[Records drawn from a dataset]
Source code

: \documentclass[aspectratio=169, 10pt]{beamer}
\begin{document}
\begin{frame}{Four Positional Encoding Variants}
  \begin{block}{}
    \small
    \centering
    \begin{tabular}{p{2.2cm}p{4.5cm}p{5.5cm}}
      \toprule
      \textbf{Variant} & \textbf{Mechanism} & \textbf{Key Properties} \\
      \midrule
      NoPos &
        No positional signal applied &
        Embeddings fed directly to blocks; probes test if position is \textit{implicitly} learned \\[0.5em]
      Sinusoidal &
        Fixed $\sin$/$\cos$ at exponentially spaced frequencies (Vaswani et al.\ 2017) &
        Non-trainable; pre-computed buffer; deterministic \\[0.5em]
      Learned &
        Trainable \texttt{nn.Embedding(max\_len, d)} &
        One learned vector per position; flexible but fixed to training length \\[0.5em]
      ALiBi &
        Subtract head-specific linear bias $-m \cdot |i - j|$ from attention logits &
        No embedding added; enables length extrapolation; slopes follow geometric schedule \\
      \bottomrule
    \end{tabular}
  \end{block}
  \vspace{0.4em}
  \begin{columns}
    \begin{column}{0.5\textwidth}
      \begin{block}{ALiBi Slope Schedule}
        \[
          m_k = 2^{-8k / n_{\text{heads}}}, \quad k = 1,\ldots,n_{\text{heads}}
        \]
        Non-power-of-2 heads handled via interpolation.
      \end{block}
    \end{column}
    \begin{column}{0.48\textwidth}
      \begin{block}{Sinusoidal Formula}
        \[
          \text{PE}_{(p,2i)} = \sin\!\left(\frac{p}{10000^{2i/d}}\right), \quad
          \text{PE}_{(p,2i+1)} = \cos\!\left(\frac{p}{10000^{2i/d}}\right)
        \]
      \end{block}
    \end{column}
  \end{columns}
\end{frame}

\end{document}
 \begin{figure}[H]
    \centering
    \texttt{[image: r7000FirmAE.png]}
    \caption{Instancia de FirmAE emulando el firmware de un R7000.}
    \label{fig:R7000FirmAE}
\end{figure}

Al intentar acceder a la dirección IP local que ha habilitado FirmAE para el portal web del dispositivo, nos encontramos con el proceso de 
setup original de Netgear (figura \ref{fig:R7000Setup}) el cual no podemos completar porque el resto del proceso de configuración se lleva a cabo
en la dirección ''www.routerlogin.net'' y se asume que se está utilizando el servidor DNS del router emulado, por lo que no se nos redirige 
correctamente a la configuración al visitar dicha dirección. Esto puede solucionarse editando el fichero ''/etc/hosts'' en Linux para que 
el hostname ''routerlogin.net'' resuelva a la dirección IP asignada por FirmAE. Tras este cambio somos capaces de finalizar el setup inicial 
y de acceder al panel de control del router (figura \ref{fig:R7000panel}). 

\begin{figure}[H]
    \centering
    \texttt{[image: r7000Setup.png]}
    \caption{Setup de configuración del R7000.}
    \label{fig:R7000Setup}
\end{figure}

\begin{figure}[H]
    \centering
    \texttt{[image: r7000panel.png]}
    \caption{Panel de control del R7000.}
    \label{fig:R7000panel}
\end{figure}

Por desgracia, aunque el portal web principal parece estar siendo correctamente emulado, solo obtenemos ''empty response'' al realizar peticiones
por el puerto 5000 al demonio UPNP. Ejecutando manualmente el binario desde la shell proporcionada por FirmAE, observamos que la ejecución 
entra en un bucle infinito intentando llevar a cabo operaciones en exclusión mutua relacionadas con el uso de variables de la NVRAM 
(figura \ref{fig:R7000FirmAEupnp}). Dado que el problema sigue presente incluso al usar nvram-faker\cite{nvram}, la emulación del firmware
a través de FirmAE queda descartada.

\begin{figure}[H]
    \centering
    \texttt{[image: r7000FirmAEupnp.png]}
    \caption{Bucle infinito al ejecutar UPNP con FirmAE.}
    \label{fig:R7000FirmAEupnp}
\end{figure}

# WHAT YOU NEED TO DO:
The answer is the records above restated word for word from their opening line through the line that holds "Fixed $\sin$/$\cos$ at", both included, and nothing else.

# RESULT OF THE TASK:
Source code

: \documentclass[aspectratio=169, 10pt]{beamer}
\begin{document}
\begin{frame}{Four Positional Encoding Variants}
  \begin{block}{}
    \small
    \centering
    \begin{tabular}{p{2.2cm}p{4.5cm}p{5.5cm}}
      \toprule
      \textbf{Variant} & \textbf{Mechanism} & \textbf{Key Properties} \\
      \midrule
      NoPos &
        No positional signal applied &
        Embeddings fed directly to blocks; probes test if position is \textit{implicitly} learned \\[0.5em]
      Sinusoidal &
        Fixed $\sin$/$\cos$ at exponentially spaced frequencies (Vaswani et al.\ 2017) &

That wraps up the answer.